--- Supplied material ---

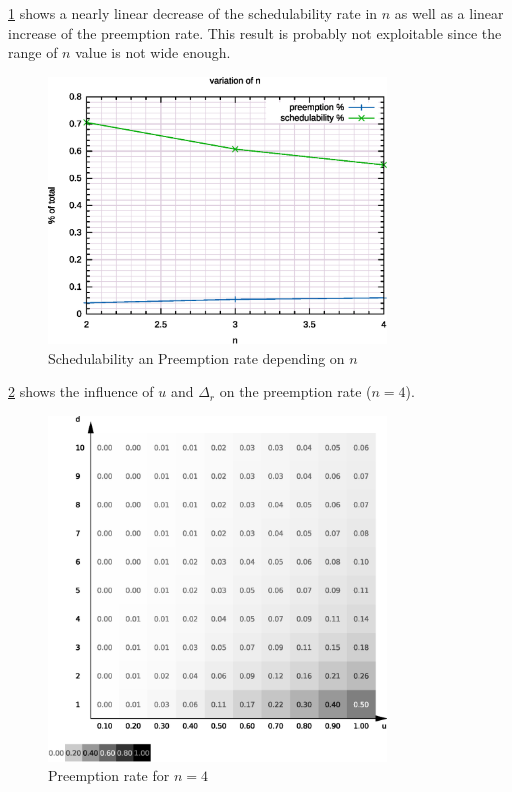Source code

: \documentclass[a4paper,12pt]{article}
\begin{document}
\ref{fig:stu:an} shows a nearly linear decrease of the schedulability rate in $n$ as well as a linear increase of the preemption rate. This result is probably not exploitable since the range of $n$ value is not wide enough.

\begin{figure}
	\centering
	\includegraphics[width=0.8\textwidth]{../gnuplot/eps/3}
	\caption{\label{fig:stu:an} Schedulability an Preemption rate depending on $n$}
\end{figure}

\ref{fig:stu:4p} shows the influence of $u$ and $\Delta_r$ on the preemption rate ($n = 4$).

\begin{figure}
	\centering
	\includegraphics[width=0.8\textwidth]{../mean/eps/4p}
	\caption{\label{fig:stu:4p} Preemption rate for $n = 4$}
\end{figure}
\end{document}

---

## [The task]
Find every line in the records that uses the string "rate", then copy it.

## [Task output]
\ref{fig:stu:an} shows a nearly linear decrease of the schedulability rate in $n$ as well as a linear increase of the preemption rate. This result is probably not exploitable since the range of $n$ value is not wide enough.
	\caption{\label{fig:stu:an} Schedulability an Preemption rate depending on $n$}
\ref{fig:stu:4p} shows the influence of $u$ and $\Delta_r$ on the preemption rate ($n = 4$).
	\caption{\label{fig:stu:4p} Preemption rate for $n = 4$}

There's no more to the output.